Saved entries >>

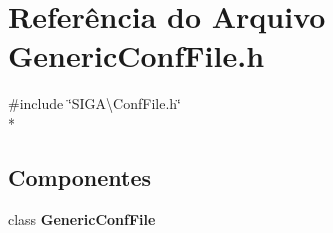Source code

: \section{Referência do Arquivo Generic\+Conf\+File.\+h}
\label{_generic_conf_file_8h}
{\ttfamily \#include \char`\"{}S\+I\+G\+A\textbackslash{}\+Conf\+File.\+h\char`\"{}}\\*
\subsection*{Componentes}
\begin{DoxyCompactItemize}
\item 
class {\bf Generic\+Conf\+File}
\end{DoxyCompactItemize}
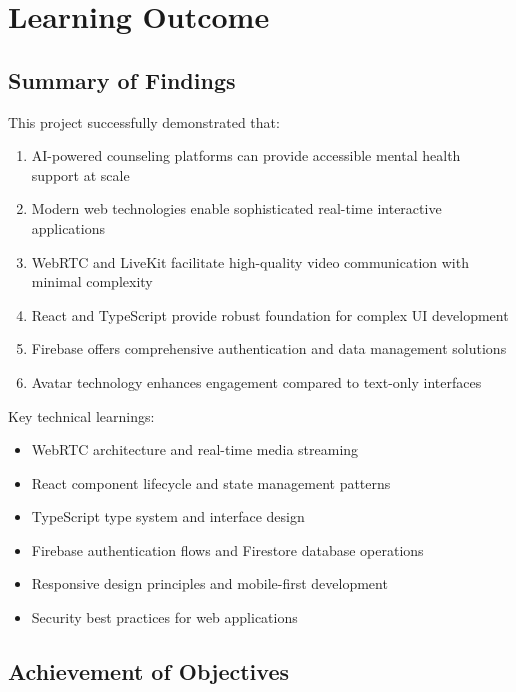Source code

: \documentclass[11pt,a4paper]{article}
\begin{document}
\newpage

\section{Learning Outcome}

\subsection{Summary of Findings}

This project successfully demonstrated that:

\begin{enumerate}
    \item AI-powered counseling platforms can provide accessible mental health support at scale
    \item Modern web technologies enable sophisticated real-time interactive applications
    \item WebRTC and LiveKit facilitate high-quality video communication with minimal complexity
    \item React and TypeScript provide robust foundation for complex UI development
    \item Firebase offers comprehensive authentication and data management solutions
    \item Avatar technology enhances engagement compared to text-only interfaces
\end{enumerate}

Key technical learnings:
\begin{itemize}
    \item WebRTC architecture and real-time media streaming
    \item React component lifecycle and state management patterns
    \item TypeScript type system and interface design
    \item Firebase authentication flows and Firestore database operations
    \item Responsive design principles and mobile-first development
    \item Security best practices for web applications
\end{itemize}

\subsection{Achievement of Objectives}
\end{document}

Your goal >> Your answer should consist only of the lines from the one with "to text-only interfaces" through the end of the data above, reproduced exactly.

Answer to this problem >>
    \item Avatar technology enhances engagement compared to text-only interfaces
\end{enumerate}

Key technical learnings:
\begin{itemize}
    \item WebRTC architecture and real-time media streaming
    \item React component lifecycle and state management patterns
    \item TypeScript type system and interface design
    \item Firebase authentication flows and Firestore database operations
    \item Responsive design principles and mobile-first development
    \item Security best practices for web applications
\end{itemize}

\subsection{Achievement of Objectives}
\end{document}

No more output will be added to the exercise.